UPDATE: Jordan Cohen has stepped down since moving to DRAGON
DECIDED on three-monthly reports. The first of these will be
July 99.
UPDATE: No it doesn't. If more than 3 people need SPHEAR funding
we'll seek approval.
Theme 1: Temporal Organisation and Auditory Events
Task 1.1: Assessing the role of synchrony/desynchrony of spectral channels in speech perception.
The work on temporal shifts due to take place at Keele has been delayed by about 6 months due to recruitment problems.
Experiments on the perception of speech in noise combined with labial gestures are planned at Grenoble.
Theme 2: Segregating Sound Sources
Task 2.1: Spectral and spectro-temporal segregation with shared channels.
At Keele it was found that the ShATR database was not suitable for the planned double-vowel segregation experiments so they have instead been successfully carried out using vowel pairs extracted from the TIMIT database.
Task 2.2: Integrating grouping strategies across monaural cues.
The role of continuity and proximity in the grouping of formants in vowel-nasal syllables have been investigated at Keele. This work is on time but the 18 month period may be extended if interesting results continue to be produced. It was suggested that the modelling work on cue integration might use the Respite Toolkit being developed in a parallel project.
Task 2.4: Coupling of audio-visual cues.
This task has benefited from a placement (Jon Barker) at Grenoble and substantial progress has been achieved. A further placement is required.
Task 2.5: Conflict resolution in multi-stream systems and auditory attention
The task is closely linked with task 2.2 (monaural integration).
New developments
Recent work by Darwin and co-workers on the integration if F0 and ITD suggest that F0 is used primarily for simultaneous grouping, while IDT information is used to label speaker positions,s, after segregation has been performed.
Progress
Oscillator models are being optimised by Sheffield. Oscillator models were evaluated for speech segregation by F0 using modulation maps as the input representation at Keele.
Additional work has been carried out to study F0, continuity and proximity as grouping cues from a psychophysical perspective at Keele.
Plans
Oscillators as labelling devices in modulation maps will be investigated in ITD/F0 grouping tasks by the Sheffield group. Work investigating non-speech signals overlapping speech signals will be further investigated at Keele.
Lab visits / new placements
Lab visits between Keele and Sheffield are planned for June ?99.
Task 2.6: Schema-based segregation by connectionist tecniques.
A placement at Grenoble is being sought.
Theme 3: Speech recognition within Auditory Scenes.
Task 3.3: Reliability estimation
New developments
none
Progress
Work in Grenoble in collaboration with IDIAP concentrated on the development of a reliability estimator based on zero-crossing statistics. This algorithm is currently evaluated against an autocorrelation-based approach used by IDIAP. In addition to this, four established techniques were implemented at Sheffield.
Plans
The collaboration between IDIAP and Sheffield will continue and new work between Grenoble and Sheffield is planned for the next 12 months.

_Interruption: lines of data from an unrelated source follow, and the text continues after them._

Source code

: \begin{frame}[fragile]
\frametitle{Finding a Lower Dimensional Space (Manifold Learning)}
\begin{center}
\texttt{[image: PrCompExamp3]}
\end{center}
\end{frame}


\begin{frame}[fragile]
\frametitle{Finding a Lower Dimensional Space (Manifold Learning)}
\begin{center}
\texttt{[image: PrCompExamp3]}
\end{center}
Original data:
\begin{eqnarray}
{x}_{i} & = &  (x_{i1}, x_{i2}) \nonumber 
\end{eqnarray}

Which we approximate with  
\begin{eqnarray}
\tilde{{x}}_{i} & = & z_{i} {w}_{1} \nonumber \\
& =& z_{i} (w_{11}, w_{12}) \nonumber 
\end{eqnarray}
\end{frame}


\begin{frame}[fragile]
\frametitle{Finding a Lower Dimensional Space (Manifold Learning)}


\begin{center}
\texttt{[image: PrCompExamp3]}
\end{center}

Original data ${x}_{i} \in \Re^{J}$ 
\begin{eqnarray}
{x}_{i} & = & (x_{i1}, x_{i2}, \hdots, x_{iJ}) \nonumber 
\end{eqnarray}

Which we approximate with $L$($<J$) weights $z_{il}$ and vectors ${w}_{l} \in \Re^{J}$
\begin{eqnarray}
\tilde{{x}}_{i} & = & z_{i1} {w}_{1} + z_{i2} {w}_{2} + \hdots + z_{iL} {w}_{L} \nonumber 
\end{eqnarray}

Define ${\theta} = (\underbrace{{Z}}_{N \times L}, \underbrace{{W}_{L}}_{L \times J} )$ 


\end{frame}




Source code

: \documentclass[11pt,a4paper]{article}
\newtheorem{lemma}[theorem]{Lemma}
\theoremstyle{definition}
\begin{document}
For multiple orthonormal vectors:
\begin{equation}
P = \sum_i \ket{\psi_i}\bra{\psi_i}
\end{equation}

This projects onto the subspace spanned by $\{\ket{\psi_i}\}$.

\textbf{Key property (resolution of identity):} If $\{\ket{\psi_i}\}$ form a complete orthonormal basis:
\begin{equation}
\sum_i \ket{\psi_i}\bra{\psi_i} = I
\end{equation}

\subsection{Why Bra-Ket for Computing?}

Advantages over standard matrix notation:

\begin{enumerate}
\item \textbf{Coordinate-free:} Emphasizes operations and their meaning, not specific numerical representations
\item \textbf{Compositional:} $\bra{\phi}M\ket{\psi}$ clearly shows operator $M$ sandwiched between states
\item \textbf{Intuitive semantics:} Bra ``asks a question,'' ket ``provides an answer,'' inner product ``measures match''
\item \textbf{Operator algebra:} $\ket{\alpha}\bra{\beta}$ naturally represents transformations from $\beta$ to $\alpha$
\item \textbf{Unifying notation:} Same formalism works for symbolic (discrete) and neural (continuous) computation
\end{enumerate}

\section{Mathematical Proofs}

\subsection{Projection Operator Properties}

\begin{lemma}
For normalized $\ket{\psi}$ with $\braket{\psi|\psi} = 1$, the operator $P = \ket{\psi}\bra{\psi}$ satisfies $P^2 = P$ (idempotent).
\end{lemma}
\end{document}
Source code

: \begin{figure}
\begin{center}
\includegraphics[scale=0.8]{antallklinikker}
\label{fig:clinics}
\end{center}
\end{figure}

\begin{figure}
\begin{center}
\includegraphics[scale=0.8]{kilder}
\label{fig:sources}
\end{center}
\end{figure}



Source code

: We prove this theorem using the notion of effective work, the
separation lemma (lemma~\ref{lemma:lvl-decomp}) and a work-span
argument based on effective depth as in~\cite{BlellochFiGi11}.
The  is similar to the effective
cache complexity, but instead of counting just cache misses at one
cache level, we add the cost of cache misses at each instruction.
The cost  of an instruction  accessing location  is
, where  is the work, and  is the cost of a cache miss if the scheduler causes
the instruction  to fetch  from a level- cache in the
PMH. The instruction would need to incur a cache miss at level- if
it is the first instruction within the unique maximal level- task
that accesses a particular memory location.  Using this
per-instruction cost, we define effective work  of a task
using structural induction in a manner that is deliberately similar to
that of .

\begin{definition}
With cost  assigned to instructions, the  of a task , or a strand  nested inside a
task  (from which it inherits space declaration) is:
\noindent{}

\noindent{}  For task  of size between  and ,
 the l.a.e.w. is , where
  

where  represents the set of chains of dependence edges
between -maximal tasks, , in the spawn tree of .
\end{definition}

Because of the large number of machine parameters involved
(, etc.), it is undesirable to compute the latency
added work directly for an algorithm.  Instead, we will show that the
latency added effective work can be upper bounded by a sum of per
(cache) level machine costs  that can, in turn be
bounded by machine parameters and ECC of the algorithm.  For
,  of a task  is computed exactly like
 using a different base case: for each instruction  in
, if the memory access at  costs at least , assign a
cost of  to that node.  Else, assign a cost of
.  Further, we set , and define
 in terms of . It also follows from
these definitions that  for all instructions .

Lab visits / new placements
The possibility of placements outside the SPHEAR project and the posting of a member of the Sheffield team in Grenoble was discussed and will be taken further.
Joint papers
A joint Grenoble/IDIAP paper is in preparation.
Task 3.6: Near Speech Recognition
New developments
none
Progress
Work at Sheffield concentrates on the effect of multi-channel filtering on the perception of speech sounds and on models of these data using missing data recognition techniques. The proposal also includes a modelling temporally distorted speech recognition, which will be part of the assignment of a post-doctoral researcher at Keele once hired to fit in with the perception experiments proposed in task 1.1.
Plans
The modelling of psychophysical results is ongoing work at Sheffield. Collaborative work between Sheffield and Keele to study changes in the perception of vowel-nasal syllables are due to masking or segregation will be discussed.
Lab visits / new placements
A meeting between researchers from Keele and Sheffield is planned. The following placements were suggested:
Postdocs from Patras to Keele and from Keele to Grenoble
Students from Grenoble to Keele and to Bochum
Joint papers
Papers are being prepared by Meyer (Keele) and Berthommier (Grenoble) on AM maps and Schwartz, Berthommier (Grenoble) and Barker (Sheffield) on AVSA.
The psychoacoustical modelling approach of auditory scene analysis, introduced by Bregman (1990), helps to improve technical systems. The starting point of the primitive auditory scene analysis is an internal time-frequency representation of the incoming signal mixture. From this representation different features, e.g. amplitude modulation, frequency modulation, common signal onset and offset, periodicity and spatial position features, can be derived and used to perform an auditory grouping of the time-frequency elements. The resulting groups are likely to correspond to the acoustical events of the sound emitting sources.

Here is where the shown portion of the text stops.